The Appellant appealed that decision to the Upper Tribunal, see [2016] UKUT 342 (TCC)) (Arnold J and Judge Hellier), but was unsuccessful; this was followed by a further appeal to the Court of Appeal in Northern Ireland. On 9 May 2017, the Court of Appeal (McBride J and Gillen and Weir LJJ) held that it had been procedurally unfair for the FTT to have decided the appeal on the basis of a “third man theory”, in other words, a ground which had not been pleaded, without having given the Appellant “sufficient opportunity to respond to the new case”, see [2017] NICA 26. The Court remitted the appeal to a differently constituted FTT for rehearing, and subsequently awarded the Appellant all its costs to date.
After carrying out “substantial further work” on the Irwin deal chains, HMRC filed and served their Statement of Case for the remitted hearing; this repeated their earlier submission that the Irwin deals traced to fraudulent traders.
The Appellant applied to strike-out certain passages of that Statement of Case and/or to bar HMRC from putting forward what it said was “the self-same case that was rejected by Judge Cannan”. The application submitted that HMRC’s approach was an abuse of process “made more egregious by the fact that the Appellant is, because of the passage of time, at a serious disadvantage in attempting to call relevant evidence” in response.

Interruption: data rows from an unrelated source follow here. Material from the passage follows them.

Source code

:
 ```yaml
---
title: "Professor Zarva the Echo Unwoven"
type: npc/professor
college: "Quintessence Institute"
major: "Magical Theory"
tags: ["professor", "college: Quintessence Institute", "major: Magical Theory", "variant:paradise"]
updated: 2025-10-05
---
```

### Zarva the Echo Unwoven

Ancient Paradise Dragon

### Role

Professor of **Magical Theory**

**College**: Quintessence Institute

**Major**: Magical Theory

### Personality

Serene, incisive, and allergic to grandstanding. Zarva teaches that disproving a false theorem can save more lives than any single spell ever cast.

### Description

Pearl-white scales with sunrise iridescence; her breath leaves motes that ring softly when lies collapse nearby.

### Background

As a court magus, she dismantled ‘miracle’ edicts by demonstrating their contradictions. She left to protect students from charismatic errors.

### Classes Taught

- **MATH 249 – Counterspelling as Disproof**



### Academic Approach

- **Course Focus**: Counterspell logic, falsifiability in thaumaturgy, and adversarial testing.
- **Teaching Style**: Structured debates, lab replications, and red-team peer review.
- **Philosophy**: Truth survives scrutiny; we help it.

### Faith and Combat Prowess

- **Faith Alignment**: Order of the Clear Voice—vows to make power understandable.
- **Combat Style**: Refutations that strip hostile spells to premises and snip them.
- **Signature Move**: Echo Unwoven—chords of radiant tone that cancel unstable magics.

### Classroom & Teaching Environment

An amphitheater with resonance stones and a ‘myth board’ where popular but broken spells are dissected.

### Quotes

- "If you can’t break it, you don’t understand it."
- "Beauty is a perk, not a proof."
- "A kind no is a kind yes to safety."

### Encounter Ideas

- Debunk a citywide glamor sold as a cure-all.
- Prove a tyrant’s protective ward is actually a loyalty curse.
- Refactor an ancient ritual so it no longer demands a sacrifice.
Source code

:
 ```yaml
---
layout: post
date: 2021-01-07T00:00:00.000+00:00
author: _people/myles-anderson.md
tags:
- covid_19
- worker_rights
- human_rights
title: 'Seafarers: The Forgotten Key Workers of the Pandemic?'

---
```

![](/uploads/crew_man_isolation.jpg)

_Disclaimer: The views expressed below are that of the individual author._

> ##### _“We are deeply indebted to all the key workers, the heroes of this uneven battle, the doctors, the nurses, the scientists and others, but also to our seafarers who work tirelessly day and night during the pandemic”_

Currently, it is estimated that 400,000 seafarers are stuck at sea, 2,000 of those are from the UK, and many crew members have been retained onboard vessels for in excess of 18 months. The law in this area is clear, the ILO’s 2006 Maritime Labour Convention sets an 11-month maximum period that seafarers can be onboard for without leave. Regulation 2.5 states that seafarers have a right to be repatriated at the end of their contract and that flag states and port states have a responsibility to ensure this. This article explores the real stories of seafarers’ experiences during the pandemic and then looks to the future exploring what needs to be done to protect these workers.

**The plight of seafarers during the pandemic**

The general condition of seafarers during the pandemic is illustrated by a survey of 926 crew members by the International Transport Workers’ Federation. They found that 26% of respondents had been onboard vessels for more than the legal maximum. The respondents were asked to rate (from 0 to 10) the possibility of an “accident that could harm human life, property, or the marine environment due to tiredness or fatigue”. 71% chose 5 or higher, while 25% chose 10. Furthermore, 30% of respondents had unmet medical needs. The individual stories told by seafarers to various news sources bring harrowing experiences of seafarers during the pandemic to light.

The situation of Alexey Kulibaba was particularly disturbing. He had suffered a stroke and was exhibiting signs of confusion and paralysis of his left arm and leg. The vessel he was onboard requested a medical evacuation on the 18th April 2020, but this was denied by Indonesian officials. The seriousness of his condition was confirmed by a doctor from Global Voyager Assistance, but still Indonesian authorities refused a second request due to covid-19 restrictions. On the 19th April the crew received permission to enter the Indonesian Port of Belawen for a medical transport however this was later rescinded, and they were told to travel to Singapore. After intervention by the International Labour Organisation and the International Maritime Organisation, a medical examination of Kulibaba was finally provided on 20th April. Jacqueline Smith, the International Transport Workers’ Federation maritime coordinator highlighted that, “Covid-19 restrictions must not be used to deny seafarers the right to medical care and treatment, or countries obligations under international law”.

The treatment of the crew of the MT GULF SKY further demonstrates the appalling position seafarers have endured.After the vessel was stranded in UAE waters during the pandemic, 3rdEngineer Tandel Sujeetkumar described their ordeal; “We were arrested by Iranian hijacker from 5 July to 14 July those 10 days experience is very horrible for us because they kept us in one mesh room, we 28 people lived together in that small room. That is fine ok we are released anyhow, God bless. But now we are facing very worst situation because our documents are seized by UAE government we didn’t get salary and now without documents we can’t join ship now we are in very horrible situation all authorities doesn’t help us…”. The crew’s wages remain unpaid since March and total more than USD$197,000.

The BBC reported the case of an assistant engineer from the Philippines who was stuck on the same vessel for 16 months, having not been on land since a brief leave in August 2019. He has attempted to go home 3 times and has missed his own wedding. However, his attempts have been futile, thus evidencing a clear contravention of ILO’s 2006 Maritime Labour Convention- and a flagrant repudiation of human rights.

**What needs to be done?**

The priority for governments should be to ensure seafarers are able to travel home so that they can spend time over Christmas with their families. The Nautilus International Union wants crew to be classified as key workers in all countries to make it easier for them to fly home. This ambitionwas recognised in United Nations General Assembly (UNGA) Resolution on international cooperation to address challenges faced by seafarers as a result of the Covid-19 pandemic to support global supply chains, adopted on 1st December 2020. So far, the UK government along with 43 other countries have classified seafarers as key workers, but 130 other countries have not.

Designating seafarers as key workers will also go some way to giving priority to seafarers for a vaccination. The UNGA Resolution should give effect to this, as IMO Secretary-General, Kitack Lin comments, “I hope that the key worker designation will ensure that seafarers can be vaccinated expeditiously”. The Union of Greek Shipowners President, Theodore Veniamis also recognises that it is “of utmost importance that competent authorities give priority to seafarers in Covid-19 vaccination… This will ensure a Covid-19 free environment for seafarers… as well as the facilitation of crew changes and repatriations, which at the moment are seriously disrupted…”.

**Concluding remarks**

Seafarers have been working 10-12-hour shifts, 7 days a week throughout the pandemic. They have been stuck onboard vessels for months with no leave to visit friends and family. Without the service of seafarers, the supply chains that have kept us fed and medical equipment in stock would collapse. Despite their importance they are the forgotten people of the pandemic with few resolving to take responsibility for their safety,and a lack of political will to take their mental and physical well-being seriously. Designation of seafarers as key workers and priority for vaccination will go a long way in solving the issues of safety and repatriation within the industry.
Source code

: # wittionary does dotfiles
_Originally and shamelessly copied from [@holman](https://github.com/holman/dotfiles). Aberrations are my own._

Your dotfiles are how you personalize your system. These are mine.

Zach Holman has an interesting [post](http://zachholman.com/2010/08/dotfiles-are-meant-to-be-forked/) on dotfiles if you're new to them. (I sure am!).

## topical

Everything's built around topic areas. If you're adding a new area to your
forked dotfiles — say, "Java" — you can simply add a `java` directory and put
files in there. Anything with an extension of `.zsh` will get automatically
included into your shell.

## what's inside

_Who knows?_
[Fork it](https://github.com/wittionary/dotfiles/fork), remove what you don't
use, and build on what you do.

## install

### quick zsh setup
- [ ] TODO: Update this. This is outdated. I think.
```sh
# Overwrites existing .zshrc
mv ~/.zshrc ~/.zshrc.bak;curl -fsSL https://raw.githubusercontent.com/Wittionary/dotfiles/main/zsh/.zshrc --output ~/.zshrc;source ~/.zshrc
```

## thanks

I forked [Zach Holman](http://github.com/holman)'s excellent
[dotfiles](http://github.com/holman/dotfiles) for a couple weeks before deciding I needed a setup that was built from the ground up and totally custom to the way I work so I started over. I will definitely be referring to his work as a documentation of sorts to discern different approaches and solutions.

Mr Donaldson filed and served a witness statement in support of the application, in which he said the Appellant would be prejudiced if HMRC were permitted to repeat the deal chain submissions, because he was no longer able to call Mr Keenan to give evidence.
The strike-out application was dismissed by Judge McNall in a decision published on 13 June 2019 under reference [2019] UKFTT 385(TC). Judge McNall found that the Court of Appeal had remitted the case to be reheard “in its entirety”, and that HMRC were therefore able to put forward the same submissions about the Irwin deal chains.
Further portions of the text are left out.